- Work item
Each record should be given again exactly as it appears, with no image included.

- Data listing
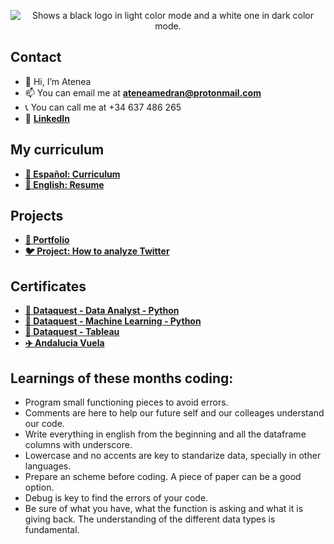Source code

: <p align="center">
    <picture>
      <source media="(prefers-color-scheme: dark)" srcset="https://github.com/atenea-medran/atenea-medran/blob/main/header/modooscuro.png">
      <source media="(prefers-color-scheme: light)" srcset="https://github.com/atenea-medran/atenea-medran/blob/main/header/modoclaro.png?raw=true">
      <img alt="Shows a black logo in light color mode and a white one in dark color mode." src="https://user-images.githubusercontent.com/25423296/163456779-a8556205-d0a5-45e2-ac17-42d089e3c3f8.png">
    </picture>
</p>

## Contact
- 👋 Hi, I’m Atenea
- 📫 You can email me at **ateneamedran@protonmail.com**
- :telephone_receiver: You can call me at +34 637 486 265
- :link: **[LinkedIn](https://www.linkedin.com/in/ateneamedran/)**

## My curriculum
- **[:page_facing_up: Español: Curriculum](https://atenea-medran.github.io/curriculum_atenea_medran.pdf)**
- **[:page_facing_up: English: Resume](https://atenea-medran.github.io/resume_atenea_medran.pdf)**

## Projects
- **[:open_file_folder: Portfolio](https://atenea-medran.github.io/)**
- **[:bird: Project: How to analyze Twitter](https://github.com/atenea-medran/how-to-analyze-twitter)**

## Certificates
- **[🐍 Dataquest - Data Analyst - Python](Certificates/dataquest/Data%20Analyst)**
- **[🐍 Dataquest - Machine Learning - Python](Certificates/dataquest/Machine%20Learning)**
- **[💸 Dataquest - Tableau](Certificates/dataquest/Tableau)**
- **[✈️ Andalucia Vuela](Certificates/andalucia%20vuela)**

## Learnings of these months coding:
- Program small functioning pieces to avoid errors.
- Comments are here to help our future self and our colleages understand our code.
- Write everything in english from the beginning and all the dataframe columns with underscore.
- Lowercase and no accents are key to standarize data, specially in other languages.
- Prepare an scheme before coding. A piece of paper can be a good option.
- Debug is key to find the errors of your code.
- Be sure of what you have, what the function is asking and what it is giving back. The understanding of the different data types is fundamental.
<!---
atenea-medran/atenea-medran is a ✨ special ✨ repository because its `README.md` (this file) appears on your GitHub profile.
You can click the Preview link to take a look at your changes.
--->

- Exercise answer
Source code

: <p align="center">
    <picture>
      <source media="(prefers-color-scheme: dark)" srcset="https://github.com/atenea-medran/atenea-medran/blob/main/header/modooscuro.png">
      <source media="(prefers-color-scheme: light)" srcset="https://github.com/atenea-medran/atenea-medran/blob/main/header/modoclaro.png?raw=true">
      <img alt="Shows a black logo in light color mode and a white one in dark color mode." src="https://user-images.githubusercontent.com/25423296/163456779-a8556205-d0a5-45e2-ac17-42d089e3c3f8.png">
    </picture>
</p>

## Contact
- 👋 Hi, I’m Atenea
- 📫 You can email me at **ateneamedran@protonmail.com**
- :telephone_receiver: You can call me at +34 637 486 265
- :link: **[LinkedIn](https://www.linkedin.com/in/ateneamedran/)**

## My curriculum
- **[:page_facing_up: Español: Curriculum](https://atenea-medran.github.io/curriculum_atenea_medran.pdf)**
- **[:page_facing_up: English: Resume](https://atenea-medran.github.io/resume_atenea_medran.pdf)**

## Projects
- **[:open_file_folder: Portfolio](https://atenea-medran.github.io/)**
- **[:bird: Project: How to analyze Twitter](https://github.com/atenea-medran/how-to-analyze-twitter)**

## Certificates
- **[🐍 Dataquest - Data Analyst - Python](Certificates/dataquest/Data%20Analyst)**
- **[🐍 Dataquest - Machine Learning - Python](Certificates/dataquest/Machine%20Learning)**
- **[💸 Dataquest - Tableau](Certificates/dataquest/Tableau)**
- **[✈️ Andalucia Vuela](Certificates/andalucia%20vuela)**

## Learnings of these months coding:
- Program small functioning pieces to avoid errors.
- Comments are here to help our future self and our colleages understand our code.
- Write everything in english from the beginning and all the dataframe columns with underscore.
- Lowercase and no accents are key to standarize data, specially in other languages.
- Prepare an scheme before coding. A piece of paper can be a good option.
- Debug is key to find the errors of your code.
- Be sure of what you have, what the function is asking and what it is giving back. The understanding of the different data types is fundamental.
<!---
atenea-medran/atenea-medran is a ✨ special ✨ repository because its `README.md` (this file) appears on your GitHub profile.
You can click the Preview link to take a look at your changes.
--->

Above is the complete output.